Task to carry out. In the entries below, find the line with "- Square Root" and the line with "## Errors and Enhancements". Reproduce those two lines and every line between them exactly, and nothing more.

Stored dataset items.

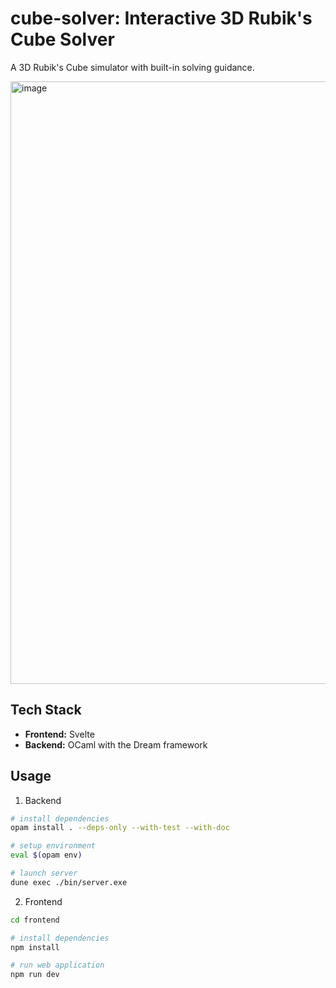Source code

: # cube-solver: Interactive 3D Rubik's Cube Solver
A 3D Rubik's Cube simulator with built-in solving guidance.

<img width="1917" height="964" alt="image" src="https://github.com/user-attachments/assets/09f36e22-cb45-4abc-9a78-f3850bee3506" />

## Tech Stack
* **Frontend:** Svelte
* **Backend:** OCaml with the Dream framework

## Usage

1. Backend
```bash
# install dependencies
opam install . --deps-only --with-test --with-doc

# setup environment
eval $(opam env)

# launch server
dune exec ./bin/server.exe
```

2. Frontend
```bash
cd frontend

# install dependencies
npm install

# run web application
npm run dev
```
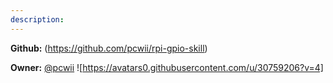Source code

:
 ```yaml
---
description: 
---
```



**Github:** (https://github.com/pcwii/rpi-gpio-skill)

**Owner:** [@pcwii](https://github.com/pcwii) ![https://avatars0.githubusercontent.com/u/30759206?v=4]

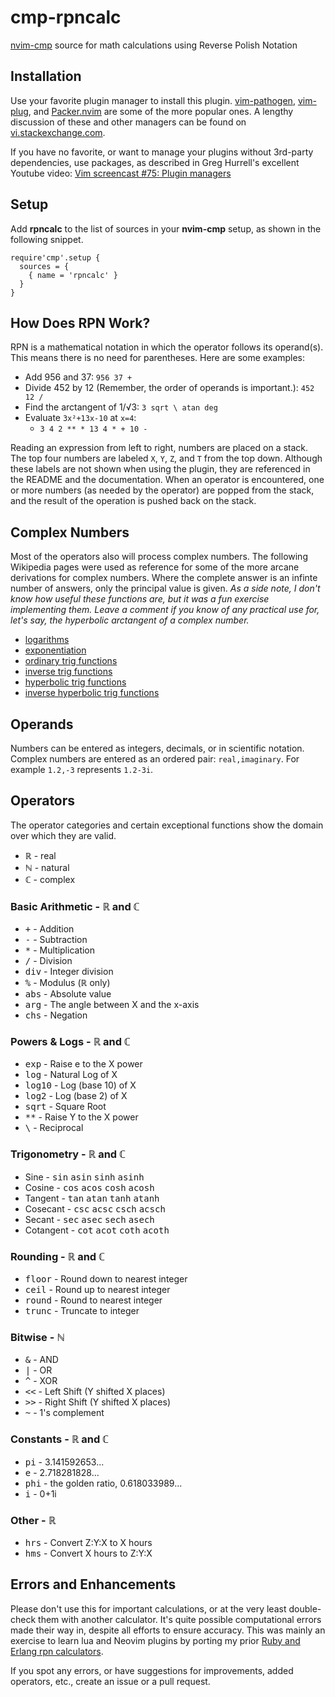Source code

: # cmp-rpncalc
[nvim-cmp](https://github.com/hrsh7th/nvim-cmp) source for math calculations using Reverse Polish Notation

## Installation

Use your favorite plugin manager to install this plugin. [vim-pathogen](https://github.com/tpope/vim-pathogen), [vim-plug](https://github.com/junegunn/vim-plug), and [Packer.nvim](https://github.com/wbthomason/packer.nvim) are some of the more popular ones. A lengthy discussion of these and other managers can be found on [vi.stackexchange.com](https://vi.stackexchange.com/questions/388/what-is-the-difference-between-the-vim-plugin-managers).

If you have no favorite, or want to manage your plugins without 3rd-party dependencies, use packages, as described in Greg Hurrell's excellent Youtube video: [Vim screencast #75: Plugin managers](https://www.youtube.com/watch?v=X2_R3uxDN6g)

## Setup
Add **rpncalc** to the list of sources in your **nvim-cmp** setup, as shown in the following snippet.
```
require'cmp'.setup {
  sources = {
    { name = 'rpncalc' }
  }
}
```

## How Does RPN Work?

RPN is a mathematical notation in which the operator follows its operand(s). This means there is no need for parentheses. Here are some examples:
* Add 956 and 37: `956 37 +`
* Divide 452 by 12 (Remember, the order of operands is important.): `452 12 /`
* Find the arctangent of 1/√3: `3 sqrt \ atan deg`
* Evaluate `3x²+13x-10` at `x=4`:
    * `3 4 2 ** * 13 4 * + 10 -`

Reading an expression from left to right, numbers are placed on a stack. The top four numbers are labeled `X`, `Y`, `Z`, and `T` from the top down. Although these labels are not shown when using the plugin, they are referenced in the README and the documentation. When an operator is encountered, one or more numbers (as needed by the operator) are popped from the stack, and the result of the operation is pushed back on the stack.

## Complex Numbers
Most of the operators also will process complex numbers. The following Wikipedia pages were used as reference for some of the more arcane derivations for complex numbers. Where the complete answer is an infinte number of answers, only the principal value is given. *As a side note, I don't know how useful these functions are, but it was a fun exercise implementing them. Leave a comment if you know of any practical use for, let's say, the hyperbolic arctangent of a complex number.*
* [logarithms](https://en.wikipedia.org/wiki/Complex_logarithm)
* [exponentiation](https://en.wikipedia.org/wiki/exponential_function#computation_of_ab_where_both_a_and_b_are_complex)
* [ordinary trig functions](https://en.wikipedia.org/wiki/sine_and_cosine#complex_exponential_function_definitions)
* [inverse trig functions](https://en.wikipedia.org/wiki/Inverse_trigonometric_functions#Extension_to_complex_plane)
* [hyperbolic trig functions](https://en.wikipedia.org/wiki/Hyperbolic_sin#Hyperbolic_functions_for_complex_numbers)
* [inverse hyperbolic trig functions](https://en.wikipedia.org/wiki/Inverse_hyperbolic_functions)

## Operands

Numbers can be entered as integers, decimals, or in scientific notation. Complex numbers are entered as an ordered pair: `real,imaginary`. For example `1.2,-3` represents `1.2-3i`.

## Operators

The operator categories and certain exceptional functions show the domain over which they are valid.
* ℝ - real
* ℕ - natural
* ℂ - complex

### Basic Arithmetic - ℝ and ℂ
* <kbd>+</kbd>   - Addition
* <kbd>-</kbd>   - Subtraction
* <kbd>*</kbd>   - Multiplication
* <kbd>/</kbd>   - Division
* <kbd>div</kbd> - Integer division
* <kbd>%</kbd>   - Modulus (ℝ only)
* <kbd>abs</kbd> - Absolute value
* <kbd>arg</kbd> - The angle between X and the x-axis
* <kbd>chs</kbd> - Negation

### Powers & Logs - ℝ and ℂ
* <kbd>exp</kbd>   - Raise e to the X power
* <kbd>log</kbd>   - Natural Log of X
* <kbd>log10</kbd> - Log (base 10) of X
* <kbd>log2</kbd>  - Log (base 2) of X
* <kbd>sqrt</kbd>  - Square Root
* <kbd>**</kbd>    - Raise Y to the X power
* <kbd>\\</kbd>    - Reciprocal

### Trigonometry - ℝ and ℂ
* Sine      - <kbd>sin</kbd>   <kbd>asin</kbd>   <kbd>sinh</kbd>   <kbd>asinh</kbd>
* Cosine    - <kbd>cos</kbd>   <kbd>acos</kbd>   <kbd>cosh</kbd>   <kbd>acosh</kbd>
* Tangent   - <kbd>tan</kbd>   <kbd>atan</kbd>   <kbd>tanh</kbd>   <kbd>atanh</kbd>
* Cosecant  - <kbd>csc</kbd>   <kbd>acsc</kbd>   <kbd>csch</kbd>   <kbd>acsch</kbd>
* Secant    - <kbd>sec</kbd>   <kbd>asec</kbd>   <kbd>sech</kbd>   <kbd>asech</kbd>
* Cotangent - <kbd>cot</kbd>   <kbd>acot</kbd>   <kbd>coth</kbd>   <kbd>acoth</kbd>

### Rounding - ℝ and ℂ
* <kbd>floor</kbd> - Round down to nearest integer
* <kbd>ceil</kbd>  - Round up to nearest integer
* <kbd>round</kbd> - Round to nearest integer
* <kbd>trunc</kbd> - Truncate to integer

### Bitwise - ℕ
* <kbd>&</kbd>  - AND
* <kbd>\|</kbd> - OR
* <kbd>^</kbd>  - XOR
* <kbd><<</kbd> - Left Shift (Y shifted X places)
* <kbd>>></kbd> - Right Shift (Y shifted X places)
* <kbd>~</kbd>  - 1's complement

### Constants - ℝ and ℂ
* <kbd>pi</kbd>  - 3.141592653...
* <kbd>e</kbd>   - 2.718281828...
* <kbd>phi</kbd> - the golden ratio, 0.618033989...
* <kbd>i</kbd>   - 0+1i

### Other - ℝ
* <kbd>hrs</kbd> - Convert Z:Y:X to X hours
* <kbd>hms</kbd> - Convert X hours to Z:Y:X

## Errors and Enhancements
Please don't use this for important calculations, or at the very least double-check them with another calculator. It's quite possible computational errors made their way in, despite all efforts to ensure accuracy. This was mainly an exercise to learn lua and Neovim plugins by porting my prior [Ruby and Erlang rpn calculators](https://github.com/PhilRunninger/rpn).

If you spot any errors, or have suggestions for improvements, added operators, etc., create an issue or a pull request.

Solution for this task.
* <kbd>sqrt</kbd>  - Square Root
* <kbd>**</kbd>    - Raise Y to the X power
* <kbd>\\</kbd>    - Reciprocal

### Trigonometry - ℝ and ℂ
* Sine      - <kbd>sin</kbd>   <kbd>asin</kbd>   <kbd>sinh</kbd>   <kbd>asinh</kbd>
* Cosine    - <kbd>cos</kbd>   <kbd>acos</kbd>   <kbd>cosh</kbd>   <kbd>acosh</kbd>
* Tangent   - <kbd>tan</kbd>   <kbd>atan</kbd>   <kbd>tanh</kbd>   <kbd>atanh</kbd>
* Cosecant  - <kbd>csc</kbd>   <kbd>acsc</kbd>   <kbd>csch</kbd>   <kbd>acsch</kbd>
* Secant    - <kbd>sec</kbd>   <kbd>asec</kbd>   <kbd>sech</kbd>   <kbd>asech</kbd>
* Cotangent - <kbd>cot</kbd>   <kbd>acot</kbd>   <kbd>coth</kbd>   <kbd>acoth</kbd>

### Rounding - ℝ and ℂ
* <kbd>floor</kbd> - Round down to nearest integer
* <kbd>ceil</kbd>  - Round up to nearest integer
* <kbd>round</kbd> - Round to nearest integer
* <kbd>trunc</kbd> - Truncate to integer

### Bitwise - ℕ
* <kbd>&</kbd>  - AND
* <kbd>\|</kbd> - OR
* <kbd>^</kbd>  - XOR
* <kbd><<</kbd> - Left Shift (Y shifted X places)
* <kbd>>></kbd> - Right Shift (Y shifted X places)
* <kbd>~</kbd>  - 1's complement

### Constants - ℝ and ℂ
* <kbd>pi</kbd>  - 3.141592653...
* <kbd>e</kbd>   - 2.718281828...
* <kbd>phi</kbd> - the golden ratio, 0.618033989...
* <kbd>i</kbd>   - 0+1i

### Other - ℝ
* <kbd>hrs</kbd> - Convert Z:Y:X to X hours
* <kbd>hms</kbd> - Convert X hours to Z:Y:X

## Errors and Enhancements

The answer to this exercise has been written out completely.